Tips for Staging a Successful Intervention

Supporting an Intervention

Sometimes, when you love someone very much, it’s easy to look past their faults and forgive them when they make hurtful mistakes. But when your loved one becomes addicted the mistakes can pile up and become more than just hurtful – they become destructive and often dangerous. It’s important to recognize when a harmful habit turns into a dangerous addiction – and it’s important to recognize the power of an intervention when that happens.

An intervention is often your best shot at helping your loved one, especially when they fail to acknowledge their own behavior. But there are a lot of differences between a good intervention and a bad one, and staging a successful intervention is not necessarily easy.

 

Make Sure You’re All on Board

An intervention is not a discussion between two people, but a conversation between an addict and all their loved ones and close friends. Ideally, you need to get together everyone who loves them very much but has been affected by their drug habit.

Addiction is painful not only for an individual but for the individuals whose lives they touch, from friends and family to more distant relatives and workmates. It’s not meant to be a free-for-all – keep the group small and unintimidating, but make sure to bring several people, at least three or four.

If they need convincing, convince them that this is their best shot towards helping their loved one get the treatment they need to get better and move on with their lives, free from addiction.

 

Practice and Plan Together

An intervention is best planned together. Thankfully, we live in a modern age where internet communication makes conversations happen instantly across countless miles. If you can’t get together to discuss the intervention physically, do so online in a private group with an unassuming title or name that wouldn’t point toward the planning of an intervention.

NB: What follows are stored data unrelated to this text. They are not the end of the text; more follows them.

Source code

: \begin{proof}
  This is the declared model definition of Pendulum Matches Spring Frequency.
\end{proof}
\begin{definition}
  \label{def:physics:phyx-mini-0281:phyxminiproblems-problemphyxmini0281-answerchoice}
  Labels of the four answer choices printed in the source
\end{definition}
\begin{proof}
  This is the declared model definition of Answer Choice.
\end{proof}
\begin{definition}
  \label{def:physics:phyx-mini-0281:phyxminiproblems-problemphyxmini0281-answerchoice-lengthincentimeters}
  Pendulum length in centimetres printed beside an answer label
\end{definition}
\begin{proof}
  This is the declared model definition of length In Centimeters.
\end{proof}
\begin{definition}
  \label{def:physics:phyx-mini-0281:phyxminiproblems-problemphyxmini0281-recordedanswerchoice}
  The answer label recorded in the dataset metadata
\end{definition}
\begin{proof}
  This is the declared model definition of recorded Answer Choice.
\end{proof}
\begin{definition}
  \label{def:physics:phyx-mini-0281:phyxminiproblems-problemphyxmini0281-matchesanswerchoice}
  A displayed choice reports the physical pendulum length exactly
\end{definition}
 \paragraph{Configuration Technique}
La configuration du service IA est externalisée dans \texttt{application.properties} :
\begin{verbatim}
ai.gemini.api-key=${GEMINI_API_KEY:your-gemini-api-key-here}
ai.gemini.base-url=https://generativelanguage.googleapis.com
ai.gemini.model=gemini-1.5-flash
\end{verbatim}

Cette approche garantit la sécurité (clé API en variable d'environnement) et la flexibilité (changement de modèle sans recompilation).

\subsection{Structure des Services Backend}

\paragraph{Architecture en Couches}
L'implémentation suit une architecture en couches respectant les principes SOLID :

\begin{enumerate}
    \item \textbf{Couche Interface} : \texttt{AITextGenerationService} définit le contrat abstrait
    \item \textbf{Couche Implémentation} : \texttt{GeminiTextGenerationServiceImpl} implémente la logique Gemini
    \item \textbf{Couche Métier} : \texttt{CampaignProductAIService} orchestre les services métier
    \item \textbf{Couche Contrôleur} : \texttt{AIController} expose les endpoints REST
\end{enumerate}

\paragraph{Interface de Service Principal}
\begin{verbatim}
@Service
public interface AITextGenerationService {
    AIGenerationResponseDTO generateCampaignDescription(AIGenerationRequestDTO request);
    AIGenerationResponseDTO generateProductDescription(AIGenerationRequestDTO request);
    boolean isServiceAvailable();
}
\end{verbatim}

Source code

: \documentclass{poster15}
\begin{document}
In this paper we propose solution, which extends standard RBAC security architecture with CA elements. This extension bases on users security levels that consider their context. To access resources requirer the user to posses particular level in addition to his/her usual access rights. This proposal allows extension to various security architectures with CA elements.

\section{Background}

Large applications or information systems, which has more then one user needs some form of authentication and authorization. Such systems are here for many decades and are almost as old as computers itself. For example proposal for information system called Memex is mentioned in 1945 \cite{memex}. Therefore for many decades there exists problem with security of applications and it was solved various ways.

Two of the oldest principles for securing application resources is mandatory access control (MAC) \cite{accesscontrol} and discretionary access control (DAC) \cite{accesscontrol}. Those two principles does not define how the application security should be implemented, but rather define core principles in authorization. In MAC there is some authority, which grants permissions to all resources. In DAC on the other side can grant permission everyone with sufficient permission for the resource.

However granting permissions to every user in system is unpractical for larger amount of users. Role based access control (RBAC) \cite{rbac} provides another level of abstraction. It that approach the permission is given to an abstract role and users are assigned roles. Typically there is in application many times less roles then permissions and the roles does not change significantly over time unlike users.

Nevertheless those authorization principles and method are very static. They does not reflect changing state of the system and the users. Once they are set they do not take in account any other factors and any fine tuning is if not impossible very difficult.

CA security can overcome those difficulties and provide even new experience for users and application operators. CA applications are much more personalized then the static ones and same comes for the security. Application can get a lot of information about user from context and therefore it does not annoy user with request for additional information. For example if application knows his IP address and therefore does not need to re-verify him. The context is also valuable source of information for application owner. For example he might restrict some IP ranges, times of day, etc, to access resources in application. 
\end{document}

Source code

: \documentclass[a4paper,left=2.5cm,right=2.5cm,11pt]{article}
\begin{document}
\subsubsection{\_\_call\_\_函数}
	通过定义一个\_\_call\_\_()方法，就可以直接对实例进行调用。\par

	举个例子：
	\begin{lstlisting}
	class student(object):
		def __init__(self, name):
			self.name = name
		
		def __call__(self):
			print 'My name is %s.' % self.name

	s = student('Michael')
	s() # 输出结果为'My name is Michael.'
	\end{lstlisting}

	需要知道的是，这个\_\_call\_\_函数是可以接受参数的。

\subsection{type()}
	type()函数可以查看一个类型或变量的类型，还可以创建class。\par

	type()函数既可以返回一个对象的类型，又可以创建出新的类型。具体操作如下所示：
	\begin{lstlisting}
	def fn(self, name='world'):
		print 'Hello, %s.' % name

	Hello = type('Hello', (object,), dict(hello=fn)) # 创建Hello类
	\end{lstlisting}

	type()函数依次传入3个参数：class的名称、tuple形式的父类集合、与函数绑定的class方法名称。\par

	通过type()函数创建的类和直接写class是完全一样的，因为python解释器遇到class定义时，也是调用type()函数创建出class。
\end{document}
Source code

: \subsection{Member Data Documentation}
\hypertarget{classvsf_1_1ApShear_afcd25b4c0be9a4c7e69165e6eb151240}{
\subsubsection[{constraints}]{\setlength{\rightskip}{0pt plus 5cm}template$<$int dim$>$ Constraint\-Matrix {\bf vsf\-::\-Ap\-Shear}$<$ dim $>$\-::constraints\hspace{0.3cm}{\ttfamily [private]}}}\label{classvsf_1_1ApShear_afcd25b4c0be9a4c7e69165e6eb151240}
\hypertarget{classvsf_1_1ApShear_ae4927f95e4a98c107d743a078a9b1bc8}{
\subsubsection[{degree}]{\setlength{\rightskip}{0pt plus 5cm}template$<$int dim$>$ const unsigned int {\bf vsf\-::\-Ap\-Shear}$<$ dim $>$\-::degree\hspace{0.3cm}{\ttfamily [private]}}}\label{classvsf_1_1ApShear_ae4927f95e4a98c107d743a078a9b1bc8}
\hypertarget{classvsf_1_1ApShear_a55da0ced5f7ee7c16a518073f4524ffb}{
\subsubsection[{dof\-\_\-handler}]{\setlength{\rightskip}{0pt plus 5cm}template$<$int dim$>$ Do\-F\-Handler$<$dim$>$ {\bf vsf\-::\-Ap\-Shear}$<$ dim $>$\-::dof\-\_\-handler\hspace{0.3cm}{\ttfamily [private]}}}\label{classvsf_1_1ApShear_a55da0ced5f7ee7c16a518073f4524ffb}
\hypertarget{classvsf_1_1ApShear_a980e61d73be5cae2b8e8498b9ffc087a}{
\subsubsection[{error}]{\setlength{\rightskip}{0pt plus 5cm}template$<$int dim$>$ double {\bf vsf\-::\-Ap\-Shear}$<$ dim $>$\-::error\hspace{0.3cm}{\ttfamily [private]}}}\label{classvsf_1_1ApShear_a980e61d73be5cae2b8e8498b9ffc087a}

It’s best, however, to do the planning together in the same room. Discuss what you want to get off your chest, what concerns you, what you think needs to be addressed the most, and then find a way to list everything that you all feel needs to be brought up and find the best order in which it should be brought up.

The right order is important. The person whom your loved one feels closest towards should open up and start the intervention, and it’s important that you are all prepared for disbelief, lies, derision or angry remarks. Press on, stick to the topic at hand, continue listing the points that you feel are important, and do not let your loved one derail the topic or turn it into an awkward and messy fight.

 

Know What to Say, What to Do

Knowing what to say and what to do – and more importantly, what not to say and not to do – is crucial to a conversation like this. Even the subtext of hostility or judgment can send the intervention spiraling out of control. It’s important to be clear with your words, not just your message. The way you convey your thoughts and emotions is just as important as the actual thoughts and emotions you have. This means employing language that is not judgmental or attacking and utilizing body language that is warm and open. Here are a couple examples:

  • DO use your own voice to describe your own feelings and experiences.
  • DO NOT speak for everyone else.
  • DO emphasize that you love them and want to help.
  • DO NOT tell them they’re failures or have been failing.
  • DO tell them that treatment works, and they’ll get better.
  • DO NOT use insults or call them names.
  • DO use open body language, like keeping your arms uncrossed.
  • DO NOT look away from the person or keep your hands clenched.

 

Pick A Good Time & Place

It’s hard waiting for the right opportunity to step in and intervene, but you must. There’s little point in scheduling an intervention when your loved one is high. Drugs have a powerful influence on the mind, and they can render a constructive conversation pretty much impossible. Try to find a time when your loved one is most likely to be sober or almost sober.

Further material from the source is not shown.